Look through the listing below and write out exactly the lines from the line with "- **Discord**: Beautiful" to the line with "- **Reddit**: Custom title and thumbnail", both included, and no others.

RECORDED DATA
▬▬▬▬▬▬▬▬▬▬

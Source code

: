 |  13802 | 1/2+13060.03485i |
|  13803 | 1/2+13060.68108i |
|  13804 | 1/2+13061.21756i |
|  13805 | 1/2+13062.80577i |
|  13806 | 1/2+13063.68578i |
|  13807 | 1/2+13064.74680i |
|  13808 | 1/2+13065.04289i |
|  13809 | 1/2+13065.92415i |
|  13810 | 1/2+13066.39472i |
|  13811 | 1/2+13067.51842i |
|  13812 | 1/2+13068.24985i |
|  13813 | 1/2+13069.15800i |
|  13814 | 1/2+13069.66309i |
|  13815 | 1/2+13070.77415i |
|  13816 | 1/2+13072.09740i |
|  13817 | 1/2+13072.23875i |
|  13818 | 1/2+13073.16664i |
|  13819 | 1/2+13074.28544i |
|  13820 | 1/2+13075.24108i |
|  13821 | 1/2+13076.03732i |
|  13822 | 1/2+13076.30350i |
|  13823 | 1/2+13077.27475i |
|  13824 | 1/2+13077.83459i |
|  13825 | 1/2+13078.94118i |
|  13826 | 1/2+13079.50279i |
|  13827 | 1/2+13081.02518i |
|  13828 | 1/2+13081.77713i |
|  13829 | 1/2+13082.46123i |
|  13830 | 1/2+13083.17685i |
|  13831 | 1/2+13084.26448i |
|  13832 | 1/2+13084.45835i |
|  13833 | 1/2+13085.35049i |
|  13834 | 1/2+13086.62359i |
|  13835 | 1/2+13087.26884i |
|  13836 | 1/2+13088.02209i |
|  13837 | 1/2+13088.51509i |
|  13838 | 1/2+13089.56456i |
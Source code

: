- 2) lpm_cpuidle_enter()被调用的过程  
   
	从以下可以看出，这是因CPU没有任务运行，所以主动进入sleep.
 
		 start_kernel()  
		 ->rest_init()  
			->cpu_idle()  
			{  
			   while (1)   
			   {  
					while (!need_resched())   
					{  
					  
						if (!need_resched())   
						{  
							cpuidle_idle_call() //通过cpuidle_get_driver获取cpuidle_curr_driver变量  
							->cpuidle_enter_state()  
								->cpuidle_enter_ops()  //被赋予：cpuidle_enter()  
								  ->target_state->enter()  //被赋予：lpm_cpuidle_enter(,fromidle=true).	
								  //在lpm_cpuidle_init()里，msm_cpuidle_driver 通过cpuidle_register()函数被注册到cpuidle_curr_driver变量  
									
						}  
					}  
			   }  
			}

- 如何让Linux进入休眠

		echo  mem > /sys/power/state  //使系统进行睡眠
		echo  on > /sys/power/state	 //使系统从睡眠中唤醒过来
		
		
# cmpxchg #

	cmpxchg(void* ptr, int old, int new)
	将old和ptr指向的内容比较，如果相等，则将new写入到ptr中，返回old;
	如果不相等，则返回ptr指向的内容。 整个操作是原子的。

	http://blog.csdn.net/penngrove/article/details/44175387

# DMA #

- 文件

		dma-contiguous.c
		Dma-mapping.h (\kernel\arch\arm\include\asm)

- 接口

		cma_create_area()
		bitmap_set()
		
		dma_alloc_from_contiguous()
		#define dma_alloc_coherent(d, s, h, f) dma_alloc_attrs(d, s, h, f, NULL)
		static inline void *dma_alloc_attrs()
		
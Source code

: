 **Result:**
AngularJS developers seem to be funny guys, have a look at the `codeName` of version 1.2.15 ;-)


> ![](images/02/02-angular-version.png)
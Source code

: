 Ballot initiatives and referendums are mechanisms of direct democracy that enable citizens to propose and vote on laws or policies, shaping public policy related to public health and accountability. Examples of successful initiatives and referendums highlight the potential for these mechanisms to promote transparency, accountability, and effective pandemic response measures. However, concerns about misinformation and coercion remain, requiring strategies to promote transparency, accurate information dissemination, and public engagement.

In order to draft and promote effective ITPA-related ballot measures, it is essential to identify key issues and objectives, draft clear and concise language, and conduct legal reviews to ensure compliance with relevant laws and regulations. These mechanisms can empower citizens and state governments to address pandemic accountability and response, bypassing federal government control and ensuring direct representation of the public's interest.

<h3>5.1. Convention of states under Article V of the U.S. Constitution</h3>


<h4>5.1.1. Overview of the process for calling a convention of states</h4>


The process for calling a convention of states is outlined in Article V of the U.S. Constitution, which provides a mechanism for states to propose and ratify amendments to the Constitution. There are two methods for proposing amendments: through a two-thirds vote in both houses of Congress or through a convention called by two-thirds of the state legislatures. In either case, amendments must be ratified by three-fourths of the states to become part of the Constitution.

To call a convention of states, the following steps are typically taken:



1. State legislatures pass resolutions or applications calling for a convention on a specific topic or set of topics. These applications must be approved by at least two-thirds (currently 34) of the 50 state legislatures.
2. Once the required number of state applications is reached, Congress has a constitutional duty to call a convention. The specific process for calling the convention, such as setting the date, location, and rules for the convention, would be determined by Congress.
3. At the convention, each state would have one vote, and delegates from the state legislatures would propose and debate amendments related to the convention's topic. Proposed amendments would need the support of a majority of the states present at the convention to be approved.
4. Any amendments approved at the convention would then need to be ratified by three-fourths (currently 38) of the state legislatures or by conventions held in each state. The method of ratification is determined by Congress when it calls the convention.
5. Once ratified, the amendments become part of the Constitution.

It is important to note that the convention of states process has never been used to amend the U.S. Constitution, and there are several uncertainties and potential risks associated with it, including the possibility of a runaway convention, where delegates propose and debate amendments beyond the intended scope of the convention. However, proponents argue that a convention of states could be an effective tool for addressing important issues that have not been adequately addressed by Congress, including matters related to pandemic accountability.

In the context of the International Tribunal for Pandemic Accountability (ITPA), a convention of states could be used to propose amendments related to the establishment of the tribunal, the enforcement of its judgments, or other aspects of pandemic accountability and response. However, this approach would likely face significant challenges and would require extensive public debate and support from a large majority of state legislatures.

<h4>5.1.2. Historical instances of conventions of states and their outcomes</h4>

▬▬▬▬▬▬▬▬▬▬

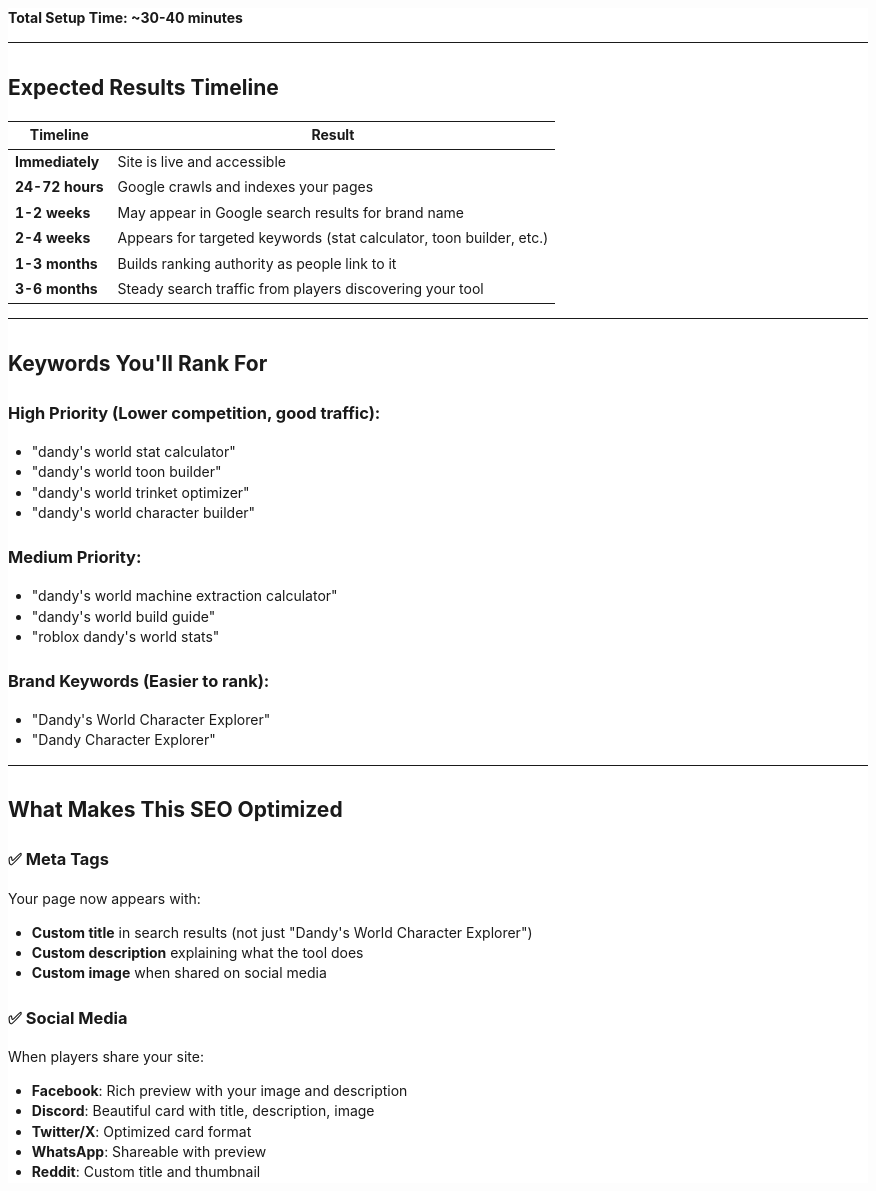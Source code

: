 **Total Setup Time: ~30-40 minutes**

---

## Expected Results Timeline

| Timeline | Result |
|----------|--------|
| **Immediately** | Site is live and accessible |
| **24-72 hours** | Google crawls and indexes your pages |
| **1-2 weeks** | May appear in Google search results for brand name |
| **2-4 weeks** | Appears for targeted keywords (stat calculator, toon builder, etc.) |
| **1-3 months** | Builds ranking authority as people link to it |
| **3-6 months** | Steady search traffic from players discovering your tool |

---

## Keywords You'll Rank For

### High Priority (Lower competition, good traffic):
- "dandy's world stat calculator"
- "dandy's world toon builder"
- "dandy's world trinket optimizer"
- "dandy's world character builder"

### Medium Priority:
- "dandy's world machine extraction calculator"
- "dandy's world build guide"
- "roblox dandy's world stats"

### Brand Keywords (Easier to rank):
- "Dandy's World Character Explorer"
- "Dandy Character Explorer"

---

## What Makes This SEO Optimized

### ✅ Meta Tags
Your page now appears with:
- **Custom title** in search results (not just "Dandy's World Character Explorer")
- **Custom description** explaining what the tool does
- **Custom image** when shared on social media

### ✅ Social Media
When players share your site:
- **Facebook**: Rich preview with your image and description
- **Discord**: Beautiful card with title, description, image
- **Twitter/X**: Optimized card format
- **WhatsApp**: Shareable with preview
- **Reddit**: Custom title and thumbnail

▬▬▬▬▬▬▬▬▬▬

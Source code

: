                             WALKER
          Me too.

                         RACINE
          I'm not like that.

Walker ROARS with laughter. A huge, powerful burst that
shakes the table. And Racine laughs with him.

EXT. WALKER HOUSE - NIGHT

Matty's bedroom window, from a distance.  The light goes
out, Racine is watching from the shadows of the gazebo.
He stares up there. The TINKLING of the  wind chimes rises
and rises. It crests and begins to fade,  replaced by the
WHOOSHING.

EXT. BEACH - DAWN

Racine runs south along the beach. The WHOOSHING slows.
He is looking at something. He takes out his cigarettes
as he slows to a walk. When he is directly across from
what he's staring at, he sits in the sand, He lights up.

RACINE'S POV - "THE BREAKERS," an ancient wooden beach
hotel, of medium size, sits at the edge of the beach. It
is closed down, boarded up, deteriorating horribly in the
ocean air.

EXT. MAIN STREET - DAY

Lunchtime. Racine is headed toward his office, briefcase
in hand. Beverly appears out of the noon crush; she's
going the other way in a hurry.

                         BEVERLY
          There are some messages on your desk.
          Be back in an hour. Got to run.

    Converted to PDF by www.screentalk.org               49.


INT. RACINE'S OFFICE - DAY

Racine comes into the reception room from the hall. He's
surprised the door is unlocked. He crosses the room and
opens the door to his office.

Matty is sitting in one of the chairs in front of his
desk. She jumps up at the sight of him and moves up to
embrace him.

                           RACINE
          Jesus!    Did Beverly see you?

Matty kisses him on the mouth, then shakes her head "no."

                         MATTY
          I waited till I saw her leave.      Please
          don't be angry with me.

▬▬▬▬▬▬▬▬▬▬

COMPLETED TASK
- **Discord**: Beautiful card with title, description, image
- **Twitter/X**: Optimized card format
- **WhatsApp**: Shareable with preview
- **Reddit**: Custom title and thumbnail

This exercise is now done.